Hours before this episode, I’d tweeted about how Bryant deserved her flowers for her time at “SNL.”… and then the returning Trend Forecasters feature allowed her to literally get them. In fact, I typically don’t personalize these reviews, but I have to mention that I cried at both Bowen Yang and Michael Che kissing her on the cheek to end this bit and Che literally giving her her flowers. We’ll miss you Aidy B. Not so much, Navel Oranges.
In another life, Lyonne easily could’ve been an “SNL” cast member. This is not being said in the Justin Timberlake way — which, as good as he was and would be should he return, the discourse of him basically being another cast member was always exhausting — but in the fact that her acting chops and her connection to people in the “SNL” camp could’ve easily parlayed her way into such a role. Plus, this episode already had Davidson say anyone could be an “SNL” cast member, so it’s not like Lyonne would be on the bottom tier of “anyone.”
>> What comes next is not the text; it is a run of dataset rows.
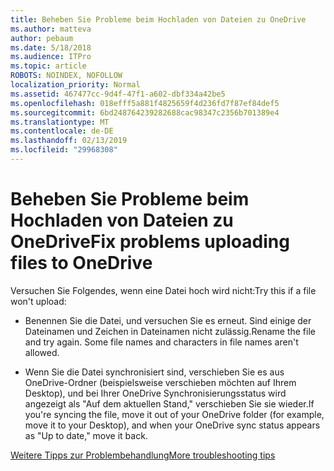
 ```yaml
---
title: Beheben Sie Probleme beim Hochladen von Dateien zu OneDrive
ms.author: matteva
author: pebaum
ms.date: 5/18/2018
ms.audience: ITPro
ms.topic: article
ROBOTS: NOINDEX, NOFOLLOW
localization_priority: Normal
ms.assetid: 467477cc-9d4f-47f1-a602-dbf334a42be5
ms.openlocfilehash: 018efff5a881f4825659f4d236fd7f87ef84def5
ms.sourcegitcommit: 6bd248764239282688cac98347c2356b701389e4
ms.translationtype: MT
ms.contentlocale: de-DE
ms.lasthandoff: 02/13/2019
ms.locfileid: "29968308"
---
```

# <a name="fix-problems-uploading-files-to-onedrive"></a><span data-ttu-id="f5e93-102">Beheben Sie Probleme beim Hochladen von Dateien zu OneDrive</span><span class="sxs-lookup"><span data-stu-id="f5e93-102">Fix problems uploading files to OneDrive</span></span>

<span data-ttu-id="f5e93-103">Versuchen Sie Folgendes, wenn eine Datei hoch wird nicht:</span><span class="sxs-lookup"><span data-stu-id="f5e93-103">Try this if a file won't upload:</span></span>
  
- <span data-ttu-id="f5e93-p101">Benennen Sie die Datei, und versuchen Sie es erneut. Sind einige der Dateinamen und Zeichen in Dateinamen nicht zulässig.</span><span class="sxs-lookup"><span data-stu-id="f5e93-p101">Rename the file and try again. Some file names and characters in file names aren't allowed.</span></span> 
    
- <span data-ttu-id="f5e93-106">Wenn Sie die Datei synchronisiert sind, verschieben Sie es aus OneDrive-Ordner (beispielsweise verschieben möchten auf Ihrem Desktop), und bei Ihrer OneDrive Synchronisierungsstatus wird angezeigt als "Auf dem aktuellen Stand," verschieben Sie sie wieder.</span><span class="sxs-lookup"><span data-stu-id="f5e93-106">If you're syncing the file, move it out of your OneDrive folder (for example, move it to your Desktop), and when your OneDrive sync status appears as "Up to date," move it back.</span></span> 
    
[<span data-ttu-id="f5e93-107">Weitere Tipps zur Problembehandlung</span><span class="sxs-lookup"><span data-stu-id="f5e93-107">More troubleshooting tips</span></span>](https://go.microsoft.com/fwlink/?linkid=873155)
As the initial sketch of the episode — not counting the cold open — “‘50s Baseball Broadcast” truly was a tour de force for Lyonne, simultaneously channeling a mess of a male ‘50s radio broadcaster and Lucille Ball (the thumbnail for the video is uncanny in that way). Not just in her performance in times of her line delivery but in her physical comedy too, as she was constantly undressing and redressing herself throughout.
And even when Lyonne wasn’t the focus of the sketch, it still felt like “SNL” wrote for her, which was not quite the case for Selena Gomez (who was a great host) last week.